The Campbell Institute’s research provides further insights and highlights three contributors, which account for 82% of serious injuries and fatalities (see above). To start with, 42% could be attributed to a breakdown in the processes surrounding high-risk activities. There could be many reasons why life-safety programmes are failing but exploring the gap between “work as imagined” and “work as done” is a good starting point.

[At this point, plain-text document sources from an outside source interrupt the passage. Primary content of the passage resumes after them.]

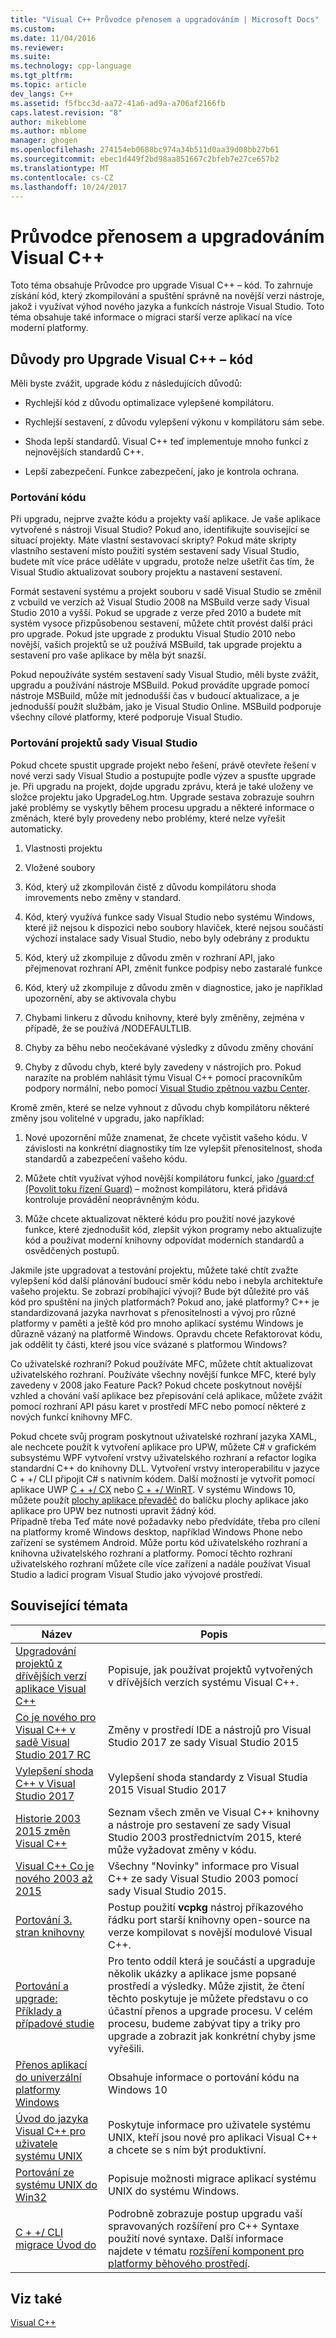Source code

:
 ```yaml
---
title: "Visual C++ Průvodce přenosem a upgradováním | Microsoft Docs"
ms.custom: 
ms.date: 11/04/2016
ms.reviewer: 
ms.suite: 
ms.technology: cpp-language
ms.tgt_pltfrm: 
ms.topic: article
dev_langs: C++
ms.assetid: f5fbcc3d-aa72-41a6-ad9a-a706af2166fb
caps.latest.revision: "8"
author: mikeblome
ms.author: mblome
manager: ghogen
ms.openlocfilehash: 274154eb0688bc974a34b511d0aa39d08bb27b61
ms.sourcegitcommit: ebec1d449f2bd98aa851667c2bfeb7e27ce657b2
ms.translationtype: MT
ms.contentlocale: cs-CZ
ms.lasthandoff: 10/24/2017
---
```

# <a name="visual-c-porting-and-upgrading-guide"></a>Průvodce přenosem a upgradováním Visual C++
Toto téma obsahuje Průvodce pro upgrade Visual C++ – kód. To zahrnuje získání kód, který zkompilování a spuštění správně na novější verzi nástroje, jakož i využívat výhod nového jazyka a funkcích nástroje Visual Studio. Toto téma obsahuje také informace o migraci starší verze aplikací na více moderní platformy.  
  
## <a name="reasons-to-upgrade-visual-c-code"></a>Důvody pro Upgrade Visual C++ – kód  
 Měli byste zvážit, upgrade kódu z následujících důvodů:  
  
-   Rychlejší kód z důvodu optimalizace vylepšené kompilátoru.  
  
-   Rychlejší sestavení, z důvodu vylepšení výkonu v kompilátoru sám sebe.  
  
-   Shoda lepší standardů. Visual C++ teď implementuje mnoho funkcí z nejnovějších standardů C++.  
  
-   Lepší zabezpečení. Funkce zabezpečení, jako je kontrola ochrana.  
  
### <a name="porting-your-code"></a>Portování kódu  
 Při upgradu, nejprve zvažte kódu a projekty vaší aplikace. Je vaše aplikace vytvořené s nástroji Visual Studio?  Pokud ano, identifikujte související se situací projekty.  Máte vlastní sestavovací skripty?  Pokud máte skripty vlastního sestavení místo použití systém sestavení sady Visual Studio, budete mít více práce uděláte v upgradu, protože nelze ušetřit čas tím, že Visual Studio aktualizovat soubory projektu a nastavení sestavení.  
  
 Formát sestavení systému a projekt souboru v sadě Visual Studio se změnil z vcbuild ve verzích až Visual Studio 2008 na MSBuild verze sady Visual Studio 2010 a vyšší. Pokud se upgrade z verze před 2010 a budete mít systém vysoce přizpůsobenou sestavení, můžete chtít provést další práci pro upgrade.  Pokud jste upgrade z produktu Visual Studio 2010 nebo novější, vašich projektů se už používá MSBuild, tak upgrade projektu a sestavení pro vaše aplikace by měla být snazší.  
  
 Pokud nepoužíváte systém sestavení sady Visual Studio, měli byste zvážit, upgradu a používání nástroje MSBuild. Pokud provádíte upgrade pomocí nástroje MSBuild, může mít jednodušší čas v budoucí aktualizace, a je jednodušší použít službám, jako je Visual Studio Online. MSBuild podporuje všechny cílové platformy, které podporuje Visual Studio.  
  
### <a name="porting-visual-studio-projects"></a>Portování projektů sady Visual Studio  
  Pokud chcete spustit upgrade projekt nebo řešení, právě otevřete řešení v nové verzi sady Visual Studio a postupujte podle výzev a spusťte upgrade je.  Při upgradu na projekt, dojde upgradu zprávu, která je také uloženy ve složce projektu jako UpgradeLog.htm. Upgrade sestava zobrazuje souhrn jaké problémy se vyskytly během procesu upgradu a některé informace o změnách, které byly provedeny nebo problémy, které nelze vyřešit automaticky.  
  
1.  Vlastnosti projektu  
  
2.  Vložené soubory  
  
3.  Kód, který už zkompilován čistě z důvodu kompilátoru shoda imrovements nebo změny v standard.  
  
4.  Kód, který využívá funkce sady Visual Studio nebo systému Windows, které již nejsou k dispozici nebo soubory hlaviček, které nejsou součástí výchozí instalace sady Visual Studio, nebo byly odebrány z produktu  
  
5.  Kód, který už zkompiluje z důvodu změn v rozhraní API, jako přejmenovat rozhraní API, změnit funkce podpisy nebo zastaralé funkce  
  
6.  Kód, který už zkompiluje z důvodu změn v diagnostice, jako je například upozornění, aby se aktivovala chybu  
  
7.  Chybami linkeru z důvodu knihovny, které byly změněny, zejména v případě, že se používá /NODEFAULTLIB.  
  
8.  Chyby za běhu nebo neočekávané výsledky z důvodu změny chování  
  
9. Chyby z důvodu chyb, které byly zavedeny v nástrojích pro. Pokud narazíte na problém nahlásit týmu Visual C++ pomocí pracovníkům podpory normální, nebo pomocí [Visual Studio zpětnou vazbu Center](http://connect.microsoft.com/VisualStudio/Feedback).  
  
 Kromě změn, které se nelze vyhnout z důvodu chyb kompilátoru některé změny jsou volitelné v upgradu, jako například:  
  
1.  Nové upozornění může znamenat, že chcete vyčistit vašeho kódu. V závislosti na konkrétní diagnostiky tím lze vylepšit přenositelnost, shoda standardů a zabezpečení vašeho kódu.  
  
2.  Můžete chtít využívat výhod novější kompilátoru funkcí, jako [/guard:cf (Povolit toku řízení Guard)](../build/reference/guard-enable-control-flow-guard.md) – možnost kompilátoru, která přidává kontroluje provádění neoprávněným kódu.  
  
3.  Může chcete aktualizovat některé kódu pro použití nové jazykové funkce, které zjednodušit kód, zlepšit výkon programy nebo aktualizujte kód a používat moderní knihovny odpovídat moderních standardů a osvědčených postupů.  
  
 Jakmile jste upgradovat a testování projektu, můžete také chtít zvažte vylepšení kód další plánování budoucí směr kódu nebo i nebyla architektuře vašeho projektu. Se zobrazí probíhající vývoji? Bude být důležité pro váš kód pro spuštění na jiných platformách?  Pokud ano, jaké platformy?  C++ je standardizovaná jazyka navrhovat s přenositelnosti a vývoj pro různé platformy v paměti a ještě kód pro mnoho aplikací systému Windows je důrazně vázaný na platformě Windows. Opravdu chcete Refaktorovat kódu, jak oddělit ty části, které jsou více svázané s platformou Windows?  
  
 Co uživatelské rozhraní?  Pokud používáte MFC, můžete chtít aktualizovat uživatelského rozhraní.  Používáte všechny novější funkce MFC, které byly zavedeny v 2008 jako Feature Pack?  Pokud chcete poskytnout novější vzhled a chování vaší aplikace bez přepisování celá aplikace, můžete zvážit pomocí rozhraní API pásu karet v prostředí MFC nebo pomocí některé z nových funkcí knihovny MFC.  
  
 Pokud chcete svůj program poskytnout uživatelské rozhraní jazyka XAML, ale nechcete použít k vytvoření aplikace pro UPW, můžete C# v grafickém subsystému WPF vytvoření vrstvy uživatelského rozhraní a refactor logika standardní C++ do knihovny DLL. Vytvoření vrstvy interoperabilitu v jazyce C + +/ CLI připojit C# s nativním kódem. Další možností je vytvořit pomocí aplikace UWP [C + +/ CX](https://msdn.microsoft.com/en-us/library/windows/apps/xaml/hh699871.aspx) nebo [C + +/ WinRT](https://github.com/microsoft/cppwinrt). V systému Windows 10, můžete použít [plochy aplikace převaděč](https://msdn.microsoft.com/en-us/windows/uwp/porting/desktop-to-uwp-run-desktop-app-converter) do balíčku plochy aplikace jako aplikace pro UPW bez nutnosti upravit žádný kód.   
 Případně třeba Teď máte nové požadavky nebo předvídáte, třeba pro cílení na platformy kromě Windows desktop, například Windows Phone nebo zařízení se systémem Android. Může portu kód uživatelského rozhraní a knihovna uživatelského rozhraní a platformy. Pomocí těchto rozhraní uživatelského rozhraní můžete cíle více zařízení a nadále používat Visual Studio a ladicí program Visual Studio jako vývojové prostředí.  
  
## <a name="related-topics"></a>Související témata  
  
|Název|Popis|  
|-----------|-----------------|  
|[Upgradování projektů z dřívějších verzí aplikace Visual C++](upgrading-projects-from-earlier-versions-of-visual-cpp.md)|Popisuje, jak používat projektů vytvořených v dřívějších verzích systému Visual C++.|  
|[Co je nového pro Visual C++ v sadě Visual Studio 2017 RC](../what-s-new-for-visual-cpp-in-visual-studio.md)|Změny v prostředí IDE a nástrojů pro Visual Studio 2017 ze sady Visual Studio 2015|  
|[Vylepšení shoda C++ v Visual Studio 2017](../cpp-conformance-improvements-2017.md)|Vylepšení shoda standardy z Visual Studia 2015 Visual Studio 2017|  
|[Historie 2003 2015 změn Visual C++](visual-cpp-change-history-2003-2015.md)|Seznam všech změn ve Visual C++ knihovny a nástroje pro sestavení ze sady Visual Studio 2003 prostřednictvím 2015, které může vyžadovat změny v kódu.|  
|[Visual C++ Co je nového 2003 až 2015](visual-cpp-what-s-new-2003-through-2015.md)|Všechny "Novinky" informace pro Visual C++ ze sady Visual Studio 2003 pomocí sady Visual Studio 2015.|  
|[Portování 3. stran knihovny](porting-third-party-libraries.md)|Postup použití **vcpkg** nástroj příkazového řádku port starší knihovny open-source na verze kompilovat s novější modulové Visual C++.|  
|[Portování a upgrade: Příklady a případové studie](porting-and-upgrading-examples-and-case-studies.md)|Pro tento oddíl která je součástí a upgraduje několik ukázky a aplikace jsme popsané prostředí a výsledky. Může zjistit, že čtení těchto poskytuje je můžete představu o co účastní přenos a upgrade procesu. V celém procesu, budeme zabývat tipy a triky pro upgrade a zobrazit jak konkrétní chyby jsme vyřešili.|  
|[Přenos aplikací do univerzální platformy Windows](porting-to-the-universal-windows-platform-cpp.md)|Obsahuje informace o portování kódu na Windows 10|  
|[Úvod do jazyka Visual C++ pro uživatele systému UNIX](introduction-to-visual-cpp-for-unix-users.md)|Poskytuje informace pro uživatele systému UNIX, kteří jsou nové pro aplikaci Visual C++ a chcete se s ním být produktivní.|  
|[Portování ze systému UNIX do Win32](porting-from-unix-to-win32.md)|Popisuje možnosti migrace aplikací systému UNIX do systému Windows.|  
|[C + +/ CLI migrace Úvod do](../dotnet/cpp-cli-migration-primer.md)|Podrobně zobrazuje postup upgradu vaší spravovaných rozšíření pro C++ Syntaxe použití nové syntaxe. Další informace najdete v tématu [rozšíření komponent pro platformy běhového prostředí](../windows/component-extensions-for-runtime-platforms.md).|  
  
## <a name="see-also"></a>Viz také  
 [Visual C++](../visual-cpp-in-visual-studio.md)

A further 29% of incidents that lead to serious injury or a fatality involved a worker being exposed to a hazard that changed during a routine task but was not recognised at the time and could have been prevented in the pre-task assessment. These are environmental conditions or situational factors that increase the incident’s severity or probability, such as weather or a work interruption. This indicates more work is required to teach teams how to recognise when a task, environment or workplace has changed.

Finally, 11% of incidents were related to human factors not connected to the implementation of a life-saving process. These could be routine production or repair tasks.


For OSH practitioners, there is some good news. It is possible to use many of the existing safety activities, such as auditing, observations and training focus on serious injuries and fatalities. It does, however, require a change in mindset, such as where you look for learning opportunities and what you view as success. Here are some considerations:

  • Education is key to build consensus. Employees need to understand why detailed investigations are being conducted on non-injury incidents and management will start to receive information on close call events that they were previously blind to.
  • Take a sense check: Review the significant risks and consider the individual and organisational factors that could amplify the hazard or weaken controls, such as outages, high production or low manning levels.
  • Monitor the right things: Drawing on 2019 research by Dominic Cooper in Safety Science, it is important to establish and monitor the high-risk situations which, if not addressed, could lead to a serious or fatal injury.
  • Definitions of serious injuries and fatalities are necessary to identify high potential near misses.
  • Check your vital signs: It’s important to ensure that existing monitoring activities are focused on high-risk activities. Preconditions of most serious injuries and fatalities can be identified through targeted tours and observations.
  • Talk to the experts: There is always a variance between procedures and practice, so learning from how work is conducted is essential.
  • Step-up the hierarchy: Look again at risk controls to prevent serious injuries and fatalities to see what else can be done to eliminate or strengthen controls. New technologies provide a host of new ways of redesigning high-risk work.
  • Measure the pulse by reporting a high potential or serious injuries and fatalities and frequency rate using actual and potential incidents.


James Pomeroy
James Pomeroy is group health, safety, environment and security director at Lloyd’s Register.